_TASK INSTRUCTIONS_. Tally the lines below that contain "para" and reply with only the tally.

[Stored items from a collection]
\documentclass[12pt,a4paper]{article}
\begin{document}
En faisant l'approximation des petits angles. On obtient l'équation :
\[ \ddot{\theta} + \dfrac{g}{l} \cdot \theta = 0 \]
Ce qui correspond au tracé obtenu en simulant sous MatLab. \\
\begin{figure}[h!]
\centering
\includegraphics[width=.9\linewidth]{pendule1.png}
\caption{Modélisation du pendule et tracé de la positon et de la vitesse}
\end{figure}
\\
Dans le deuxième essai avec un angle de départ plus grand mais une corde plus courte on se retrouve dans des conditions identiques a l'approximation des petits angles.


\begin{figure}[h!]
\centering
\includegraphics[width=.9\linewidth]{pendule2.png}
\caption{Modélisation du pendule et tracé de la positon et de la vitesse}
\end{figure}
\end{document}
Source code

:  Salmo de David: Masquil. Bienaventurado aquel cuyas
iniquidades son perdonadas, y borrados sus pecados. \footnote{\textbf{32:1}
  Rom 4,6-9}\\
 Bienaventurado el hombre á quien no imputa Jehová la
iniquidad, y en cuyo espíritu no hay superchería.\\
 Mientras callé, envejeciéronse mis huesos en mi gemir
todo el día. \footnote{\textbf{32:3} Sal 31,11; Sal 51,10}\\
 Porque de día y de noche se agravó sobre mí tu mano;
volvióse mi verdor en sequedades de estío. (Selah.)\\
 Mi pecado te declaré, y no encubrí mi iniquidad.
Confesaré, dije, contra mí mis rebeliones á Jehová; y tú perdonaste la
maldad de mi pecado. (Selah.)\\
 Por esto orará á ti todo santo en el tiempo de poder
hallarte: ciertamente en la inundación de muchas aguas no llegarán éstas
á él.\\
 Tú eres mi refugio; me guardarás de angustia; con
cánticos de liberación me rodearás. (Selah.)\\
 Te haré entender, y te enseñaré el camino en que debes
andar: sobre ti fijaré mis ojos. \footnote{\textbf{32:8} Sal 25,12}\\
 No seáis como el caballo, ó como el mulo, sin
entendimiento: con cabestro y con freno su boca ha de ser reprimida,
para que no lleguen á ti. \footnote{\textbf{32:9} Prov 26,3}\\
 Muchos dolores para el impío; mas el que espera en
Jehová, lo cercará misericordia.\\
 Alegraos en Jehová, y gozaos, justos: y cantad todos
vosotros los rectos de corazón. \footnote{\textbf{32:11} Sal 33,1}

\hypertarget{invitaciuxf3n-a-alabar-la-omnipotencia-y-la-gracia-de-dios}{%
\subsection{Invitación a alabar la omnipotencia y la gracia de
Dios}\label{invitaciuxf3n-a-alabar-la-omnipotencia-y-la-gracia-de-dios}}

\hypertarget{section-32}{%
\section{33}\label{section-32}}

_RESPONSE BELOW_. 2